(Collected data)
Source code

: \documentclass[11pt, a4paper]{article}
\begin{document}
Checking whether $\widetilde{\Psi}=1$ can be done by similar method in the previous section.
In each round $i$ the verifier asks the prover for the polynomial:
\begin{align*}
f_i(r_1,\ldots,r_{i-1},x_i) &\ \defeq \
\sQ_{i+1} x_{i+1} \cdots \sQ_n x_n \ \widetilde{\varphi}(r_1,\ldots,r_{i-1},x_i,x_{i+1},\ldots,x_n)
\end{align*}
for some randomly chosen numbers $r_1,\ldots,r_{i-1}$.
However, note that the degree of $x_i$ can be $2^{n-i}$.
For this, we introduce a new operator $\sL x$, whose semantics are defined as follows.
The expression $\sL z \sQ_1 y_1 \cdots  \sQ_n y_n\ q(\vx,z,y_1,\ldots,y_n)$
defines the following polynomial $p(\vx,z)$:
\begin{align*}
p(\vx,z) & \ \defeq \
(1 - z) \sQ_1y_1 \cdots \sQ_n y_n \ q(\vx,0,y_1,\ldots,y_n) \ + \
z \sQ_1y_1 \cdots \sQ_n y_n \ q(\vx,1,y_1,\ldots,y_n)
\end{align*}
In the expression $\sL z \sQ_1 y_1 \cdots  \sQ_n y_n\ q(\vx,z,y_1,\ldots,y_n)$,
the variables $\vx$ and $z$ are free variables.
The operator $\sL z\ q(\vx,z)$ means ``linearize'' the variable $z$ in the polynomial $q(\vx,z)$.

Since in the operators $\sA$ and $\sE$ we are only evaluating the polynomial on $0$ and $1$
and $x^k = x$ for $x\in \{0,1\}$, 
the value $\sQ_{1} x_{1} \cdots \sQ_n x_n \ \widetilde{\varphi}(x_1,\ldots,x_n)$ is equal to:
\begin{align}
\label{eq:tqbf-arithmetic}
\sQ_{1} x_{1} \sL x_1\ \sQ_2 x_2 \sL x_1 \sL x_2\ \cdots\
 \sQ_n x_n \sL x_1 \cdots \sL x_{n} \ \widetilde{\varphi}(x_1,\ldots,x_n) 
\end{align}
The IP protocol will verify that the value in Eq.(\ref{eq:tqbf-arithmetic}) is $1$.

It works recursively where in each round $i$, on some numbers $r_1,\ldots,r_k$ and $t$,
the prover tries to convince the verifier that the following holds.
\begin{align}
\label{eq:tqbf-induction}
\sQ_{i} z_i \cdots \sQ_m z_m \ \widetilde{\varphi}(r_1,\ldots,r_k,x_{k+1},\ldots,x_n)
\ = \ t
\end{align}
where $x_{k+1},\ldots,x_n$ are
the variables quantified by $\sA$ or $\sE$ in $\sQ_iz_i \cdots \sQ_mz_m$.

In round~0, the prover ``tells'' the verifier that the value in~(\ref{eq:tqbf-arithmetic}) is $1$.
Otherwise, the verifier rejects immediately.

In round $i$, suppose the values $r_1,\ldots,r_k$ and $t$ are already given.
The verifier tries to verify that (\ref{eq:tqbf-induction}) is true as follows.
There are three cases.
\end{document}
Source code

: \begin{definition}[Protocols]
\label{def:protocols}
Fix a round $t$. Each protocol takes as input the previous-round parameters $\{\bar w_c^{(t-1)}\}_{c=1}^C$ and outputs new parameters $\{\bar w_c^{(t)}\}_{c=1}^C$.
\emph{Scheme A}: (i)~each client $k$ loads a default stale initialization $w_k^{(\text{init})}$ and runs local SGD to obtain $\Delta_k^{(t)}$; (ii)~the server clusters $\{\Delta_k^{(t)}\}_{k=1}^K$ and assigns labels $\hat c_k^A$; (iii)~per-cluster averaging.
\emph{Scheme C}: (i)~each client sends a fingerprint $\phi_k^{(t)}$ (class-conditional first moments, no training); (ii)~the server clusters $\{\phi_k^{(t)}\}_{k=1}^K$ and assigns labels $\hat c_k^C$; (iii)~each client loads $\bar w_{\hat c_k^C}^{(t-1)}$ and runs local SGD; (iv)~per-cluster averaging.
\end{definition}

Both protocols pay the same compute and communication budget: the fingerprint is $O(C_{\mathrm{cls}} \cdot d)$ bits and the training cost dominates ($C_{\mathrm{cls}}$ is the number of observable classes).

**Work instructions:** Wherever "averaging" occurs in the entries above, copy the line it sits on.

**Problem solution:**
\emph{Scheme A}: (i)~each client $k$ loads a default stale initialization $w_k^{(\text{init})}$ and runs local SGD to obtain $\Delta_k^{(t)}$; (ii)~the server clusters $\{\Delta_k^{(t)}\}_{k=1}^K$ and assigns labels $\hat c_k^A$; (iii)~per-cluster averaging.
\emph{Scheme C}: (i)~each client sends a fingerprint $\phi_k^{(t)}$ (class-conditional first moments, no training); (ii)~the server clusters $\{\phi_k^{(t)}\}_{k=1}^K$ and assigns labels $\hat c_k^C$; (iii)~each client loads $\bar w_{\hat c_k^C}^{(t-1)}$ and runs local SGD; (iv)~per-cluster averaging.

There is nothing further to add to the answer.